Water Is Physical and Spiritual
Water is sacred. We all come from water and it is the source of life for all living things. A child is carried in water as it comes before every child’s birth. Traditional teachings also included the identification that First Nations women have a sacred connection to water. Historically and today, First Nations believe in the shared ownership of land and water, rather than individual ownership.
Water and nature have rights. Humans have the responsibility to respect and preserve those rights. As water is alive both spiritually and physically, it is an important part of many gatherings including ceremonies to honour the water spirits and practices that take your troubles away. Offerings can come from, be made into, or be dedicated to water.
Water can take life and it can save life. Water plays a central role for the community and family activities. Clean water is needed to make Grandmothers’ recipes. The health of Mother Nature is a universal responsibility for all; a healthy environment is linked to good health as water serves as a healer.
Water brings us life, sustains us, and allows healthy people, spirits, environment, and communities to flourish.
The Atlantic First Nations Water Authority represents change in the system that has been in place for over 150 years. It reflects the desire of First Nations for self–determination and control of a resource that is critical for public health, and protection of the environment.
We are committed to progress, innovation, and building solutions to problems experienced by First Nations communities in the long term. We will integrate Indigenous cultural and spiritual knowledge with the technical models of water and wastewater services to ensure proper stewardship of water.
AFNWA is a first for Canada and is a significant departure from the colonial approach. Similar approaches for other services have been realized but this is the first opportunity to transfer water and wastewater service responsibility to a First Nations organization.
When we are fully operational in spring 2022, it will represent an opportunity to blaze a new trail for others to follow.
The Atlantic First Nations Water Authority will play a vital stewardship role in its delivery of essential water and wastewater services. Stewardship responsibility begins in the watershed and continues to where effluent from treatment facilities is discharged to the receiving waters.
From there, the utility will take water from The Creator, and give it back to The Creator, with respect for the flora and fauna along the way. To minimize risk to the environment, the AFNWA will adopt water and sanitation safety plans which is a world-wide best practice and a proactive approach to operations.
We will also integrate Indigenous cultural and spiritual aspects with the scientific aspects of water and wastewater services. AFNWA has a mandate to operate within the principle of Two-Eyed Seeing with oversight through the Board and guidance from the Elders Advisory Lodge.

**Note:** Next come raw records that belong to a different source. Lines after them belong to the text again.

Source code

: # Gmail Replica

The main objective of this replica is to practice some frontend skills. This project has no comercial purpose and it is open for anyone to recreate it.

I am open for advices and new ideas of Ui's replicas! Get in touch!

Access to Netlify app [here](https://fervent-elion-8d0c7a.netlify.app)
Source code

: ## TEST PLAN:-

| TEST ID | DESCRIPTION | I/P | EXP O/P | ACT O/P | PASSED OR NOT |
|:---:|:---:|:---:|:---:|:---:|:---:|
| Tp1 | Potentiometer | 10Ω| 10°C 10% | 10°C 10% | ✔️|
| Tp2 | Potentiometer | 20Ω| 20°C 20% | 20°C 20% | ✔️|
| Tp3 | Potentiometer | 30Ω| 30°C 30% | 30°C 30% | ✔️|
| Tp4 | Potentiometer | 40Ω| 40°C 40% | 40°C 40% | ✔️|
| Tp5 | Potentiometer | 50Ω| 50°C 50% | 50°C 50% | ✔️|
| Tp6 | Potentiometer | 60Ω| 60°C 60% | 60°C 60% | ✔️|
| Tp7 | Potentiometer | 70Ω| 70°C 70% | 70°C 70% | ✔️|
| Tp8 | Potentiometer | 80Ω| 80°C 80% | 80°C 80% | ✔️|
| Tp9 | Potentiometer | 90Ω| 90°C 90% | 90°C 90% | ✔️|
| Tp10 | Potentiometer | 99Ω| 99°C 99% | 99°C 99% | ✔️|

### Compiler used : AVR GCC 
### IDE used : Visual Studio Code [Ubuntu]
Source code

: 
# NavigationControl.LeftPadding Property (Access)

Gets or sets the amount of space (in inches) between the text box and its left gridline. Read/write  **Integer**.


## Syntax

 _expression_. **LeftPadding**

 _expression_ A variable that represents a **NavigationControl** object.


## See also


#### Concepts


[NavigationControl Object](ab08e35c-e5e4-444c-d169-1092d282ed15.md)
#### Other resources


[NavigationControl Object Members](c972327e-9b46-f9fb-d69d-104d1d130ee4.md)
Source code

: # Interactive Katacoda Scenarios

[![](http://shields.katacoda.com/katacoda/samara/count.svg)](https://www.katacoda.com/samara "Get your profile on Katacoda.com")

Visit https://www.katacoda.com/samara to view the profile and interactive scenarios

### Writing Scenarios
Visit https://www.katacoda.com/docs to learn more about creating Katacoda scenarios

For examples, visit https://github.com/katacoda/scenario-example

Through Two-Eyed Seeing, our operations management will directly benefit the communities we serve while protecting the environment from negative impacts. As AFNWA is a first in Canada, we will work with our participants to set the highest standards of service while upholding the peace and beauty of our surroundings.
As the operations and management of water and wastewater services in participating communities, AFNWA can provide a collective stewardship responsibility for the Atlantic First Nations communities. Having a centralized system will provide a level of oversight that will provide consistent high-quality with a mission to manage funding and revenues, support public health and economic development, and protection of the environment.